野党が弱すぎる。そして自民党議員たちが、ほとんど安倍首相のイエスマンになっている。さらに国家公務員たちが内閣人事局制度によって、審議官級以上の人事権を官邸に握られているために、自信と誇りを失って官邸の意に忖度するようになってしまった。それにマスメディア、とくにテレビが、「クローズアップ現代」(NHK)のキャスター国谷裕子氏、「報道ステーション」(テレビ朝日)のキャスター古舘伊知郎氏、「ニュース23」(TBS)のアンカー岸井成格氏などが相次いで番組から降板するという事態が起きて、無難な番組しか作らなくなってしまった。
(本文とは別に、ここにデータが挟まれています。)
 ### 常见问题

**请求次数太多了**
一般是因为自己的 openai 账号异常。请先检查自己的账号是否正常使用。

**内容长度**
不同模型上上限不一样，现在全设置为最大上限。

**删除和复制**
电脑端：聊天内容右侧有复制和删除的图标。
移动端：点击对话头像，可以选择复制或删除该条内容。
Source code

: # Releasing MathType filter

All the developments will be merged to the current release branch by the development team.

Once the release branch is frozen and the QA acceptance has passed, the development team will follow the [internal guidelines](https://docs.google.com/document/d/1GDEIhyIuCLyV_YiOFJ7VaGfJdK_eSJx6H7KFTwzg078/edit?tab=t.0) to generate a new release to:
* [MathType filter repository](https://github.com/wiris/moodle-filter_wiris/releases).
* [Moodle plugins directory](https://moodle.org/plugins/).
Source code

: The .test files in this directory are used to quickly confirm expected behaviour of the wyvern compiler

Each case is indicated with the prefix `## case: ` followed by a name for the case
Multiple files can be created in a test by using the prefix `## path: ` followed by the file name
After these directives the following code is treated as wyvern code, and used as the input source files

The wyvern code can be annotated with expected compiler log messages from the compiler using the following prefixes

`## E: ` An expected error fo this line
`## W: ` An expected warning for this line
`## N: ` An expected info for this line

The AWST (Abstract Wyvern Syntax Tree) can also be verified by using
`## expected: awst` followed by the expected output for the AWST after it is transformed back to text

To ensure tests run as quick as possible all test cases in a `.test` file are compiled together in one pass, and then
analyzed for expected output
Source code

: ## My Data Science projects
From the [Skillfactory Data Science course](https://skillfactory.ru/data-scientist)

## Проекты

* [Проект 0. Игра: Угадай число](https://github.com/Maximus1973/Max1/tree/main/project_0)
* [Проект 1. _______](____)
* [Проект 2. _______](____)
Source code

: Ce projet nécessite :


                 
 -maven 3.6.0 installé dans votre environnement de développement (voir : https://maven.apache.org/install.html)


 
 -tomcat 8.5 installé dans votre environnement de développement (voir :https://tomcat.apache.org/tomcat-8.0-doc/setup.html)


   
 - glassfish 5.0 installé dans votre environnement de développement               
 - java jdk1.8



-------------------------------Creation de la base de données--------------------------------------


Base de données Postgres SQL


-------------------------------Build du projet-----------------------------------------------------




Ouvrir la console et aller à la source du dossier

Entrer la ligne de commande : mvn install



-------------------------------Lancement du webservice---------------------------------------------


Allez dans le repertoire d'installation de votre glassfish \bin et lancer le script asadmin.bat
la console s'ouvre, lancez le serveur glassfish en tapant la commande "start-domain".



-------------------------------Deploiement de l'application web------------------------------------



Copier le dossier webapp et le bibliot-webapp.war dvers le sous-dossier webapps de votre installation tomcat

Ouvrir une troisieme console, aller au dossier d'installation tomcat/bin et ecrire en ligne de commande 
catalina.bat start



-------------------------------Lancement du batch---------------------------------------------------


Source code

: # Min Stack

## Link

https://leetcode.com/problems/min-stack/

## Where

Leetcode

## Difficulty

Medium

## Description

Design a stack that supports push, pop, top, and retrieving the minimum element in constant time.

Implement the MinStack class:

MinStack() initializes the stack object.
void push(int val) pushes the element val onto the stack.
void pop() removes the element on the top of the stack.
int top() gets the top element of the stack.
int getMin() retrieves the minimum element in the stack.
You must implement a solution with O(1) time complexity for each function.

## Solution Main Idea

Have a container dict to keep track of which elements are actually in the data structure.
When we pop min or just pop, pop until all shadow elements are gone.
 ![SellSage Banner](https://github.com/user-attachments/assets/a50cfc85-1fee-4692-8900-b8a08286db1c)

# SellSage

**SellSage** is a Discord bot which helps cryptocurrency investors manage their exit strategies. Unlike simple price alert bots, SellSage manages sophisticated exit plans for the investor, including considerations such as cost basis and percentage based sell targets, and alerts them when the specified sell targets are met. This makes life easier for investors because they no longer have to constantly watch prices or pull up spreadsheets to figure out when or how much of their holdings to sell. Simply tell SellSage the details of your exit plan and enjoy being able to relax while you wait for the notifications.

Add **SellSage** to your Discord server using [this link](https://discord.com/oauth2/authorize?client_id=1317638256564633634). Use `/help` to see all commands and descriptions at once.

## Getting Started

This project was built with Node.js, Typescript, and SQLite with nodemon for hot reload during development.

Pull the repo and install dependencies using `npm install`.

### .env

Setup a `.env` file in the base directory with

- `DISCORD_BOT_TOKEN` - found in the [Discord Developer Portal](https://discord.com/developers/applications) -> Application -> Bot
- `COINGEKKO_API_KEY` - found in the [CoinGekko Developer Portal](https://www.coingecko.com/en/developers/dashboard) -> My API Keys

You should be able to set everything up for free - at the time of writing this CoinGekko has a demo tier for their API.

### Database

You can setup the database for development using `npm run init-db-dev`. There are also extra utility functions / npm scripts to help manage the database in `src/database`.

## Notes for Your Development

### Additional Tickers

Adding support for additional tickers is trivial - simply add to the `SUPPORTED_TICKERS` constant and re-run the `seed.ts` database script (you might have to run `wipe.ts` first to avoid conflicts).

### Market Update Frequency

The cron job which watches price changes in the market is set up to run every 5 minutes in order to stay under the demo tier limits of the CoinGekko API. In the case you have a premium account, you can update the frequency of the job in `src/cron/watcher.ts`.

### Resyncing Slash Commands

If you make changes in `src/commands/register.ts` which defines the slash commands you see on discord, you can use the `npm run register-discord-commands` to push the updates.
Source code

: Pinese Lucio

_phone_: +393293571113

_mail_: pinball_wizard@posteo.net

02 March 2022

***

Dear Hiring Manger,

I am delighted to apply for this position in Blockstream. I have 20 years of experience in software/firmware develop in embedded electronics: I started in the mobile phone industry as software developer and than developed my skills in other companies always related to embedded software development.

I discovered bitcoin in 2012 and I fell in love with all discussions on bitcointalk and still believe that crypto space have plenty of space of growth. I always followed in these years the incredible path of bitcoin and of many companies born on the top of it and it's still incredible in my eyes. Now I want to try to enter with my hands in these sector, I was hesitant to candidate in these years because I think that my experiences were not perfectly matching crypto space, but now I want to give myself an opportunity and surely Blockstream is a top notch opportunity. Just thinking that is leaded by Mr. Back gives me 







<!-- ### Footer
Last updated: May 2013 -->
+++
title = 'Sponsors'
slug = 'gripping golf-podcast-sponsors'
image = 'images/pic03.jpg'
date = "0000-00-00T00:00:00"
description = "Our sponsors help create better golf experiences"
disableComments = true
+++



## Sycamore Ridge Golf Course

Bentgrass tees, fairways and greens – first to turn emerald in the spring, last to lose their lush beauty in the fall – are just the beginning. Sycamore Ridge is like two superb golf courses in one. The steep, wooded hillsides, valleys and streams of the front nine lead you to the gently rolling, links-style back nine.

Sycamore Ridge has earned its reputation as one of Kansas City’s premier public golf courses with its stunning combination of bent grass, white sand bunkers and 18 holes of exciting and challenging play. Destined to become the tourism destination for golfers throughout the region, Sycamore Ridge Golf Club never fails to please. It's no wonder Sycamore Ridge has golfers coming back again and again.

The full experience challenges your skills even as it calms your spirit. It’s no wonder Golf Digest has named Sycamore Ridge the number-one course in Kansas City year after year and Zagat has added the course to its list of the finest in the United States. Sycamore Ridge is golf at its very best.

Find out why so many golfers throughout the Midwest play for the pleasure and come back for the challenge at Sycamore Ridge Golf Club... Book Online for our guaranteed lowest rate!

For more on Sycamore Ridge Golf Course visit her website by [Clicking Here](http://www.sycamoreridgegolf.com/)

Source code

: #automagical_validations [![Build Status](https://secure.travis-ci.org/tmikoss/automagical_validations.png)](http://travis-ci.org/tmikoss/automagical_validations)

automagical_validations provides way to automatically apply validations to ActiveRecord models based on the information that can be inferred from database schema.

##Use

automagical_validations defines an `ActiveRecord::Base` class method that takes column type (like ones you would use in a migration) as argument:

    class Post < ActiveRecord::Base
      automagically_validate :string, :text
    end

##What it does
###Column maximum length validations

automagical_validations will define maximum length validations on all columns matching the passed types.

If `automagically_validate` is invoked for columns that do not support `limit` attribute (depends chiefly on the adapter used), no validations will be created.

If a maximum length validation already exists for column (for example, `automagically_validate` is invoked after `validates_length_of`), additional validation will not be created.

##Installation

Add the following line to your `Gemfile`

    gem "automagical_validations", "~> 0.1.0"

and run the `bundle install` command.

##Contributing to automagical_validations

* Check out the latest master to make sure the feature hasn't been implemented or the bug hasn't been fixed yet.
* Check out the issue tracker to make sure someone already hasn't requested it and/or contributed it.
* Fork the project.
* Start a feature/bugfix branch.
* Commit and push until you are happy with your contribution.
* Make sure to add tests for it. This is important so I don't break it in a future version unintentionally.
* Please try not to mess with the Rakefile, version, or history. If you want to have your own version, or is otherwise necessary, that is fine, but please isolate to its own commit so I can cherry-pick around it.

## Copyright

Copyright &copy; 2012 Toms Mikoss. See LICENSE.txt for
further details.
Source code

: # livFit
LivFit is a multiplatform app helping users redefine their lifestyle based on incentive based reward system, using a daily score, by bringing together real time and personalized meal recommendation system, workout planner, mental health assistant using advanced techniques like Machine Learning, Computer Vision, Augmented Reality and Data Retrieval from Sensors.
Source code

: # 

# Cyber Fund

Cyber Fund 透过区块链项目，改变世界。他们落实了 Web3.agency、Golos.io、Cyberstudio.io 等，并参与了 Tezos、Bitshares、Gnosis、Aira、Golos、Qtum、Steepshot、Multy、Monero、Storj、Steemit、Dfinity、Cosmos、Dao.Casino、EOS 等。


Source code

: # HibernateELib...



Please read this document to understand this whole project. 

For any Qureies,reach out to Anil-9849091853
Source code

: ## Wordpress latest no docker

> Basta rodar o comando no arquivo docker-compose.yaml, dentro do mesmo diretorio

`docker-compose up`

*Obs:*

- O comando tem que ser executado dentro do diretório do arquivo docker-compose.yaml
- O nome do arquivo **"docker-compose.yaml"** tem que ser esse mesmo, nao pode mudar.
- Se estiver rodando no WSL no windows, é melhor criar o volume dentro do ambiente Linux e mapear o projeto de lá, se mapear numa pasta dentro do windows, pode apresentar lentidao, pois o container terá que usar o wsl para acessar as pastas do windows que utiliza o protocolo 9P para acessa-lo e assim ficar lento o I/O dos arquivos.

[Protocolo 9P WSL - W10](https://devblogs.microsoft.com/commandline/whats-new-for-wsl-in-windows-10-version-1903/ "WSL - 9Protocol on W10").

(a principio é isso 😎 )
だが、人口減少、少子高齢化と地球環境の悪化の中で、いかにすれば日本が持続可能かという超難題に、自民党政権は意思決定を先送りにして、将来世代に負担を強いるという姿勢である。だから、民主主義かどうかなどと議論する前に、何とかして日本が持続可能になる手立てを、与党も野党も自党の損得など関係なく、懸命に考えねばならないし、公務員たちも忖度など度外視して考えねばならない。もちろん、マスメディアもタブーなど度外視して、世界中の情報を集めて議論すべきである。
政界にもマスメディアにも、日本の持続が危機的状況にあるという認識が欠如しているのではないか。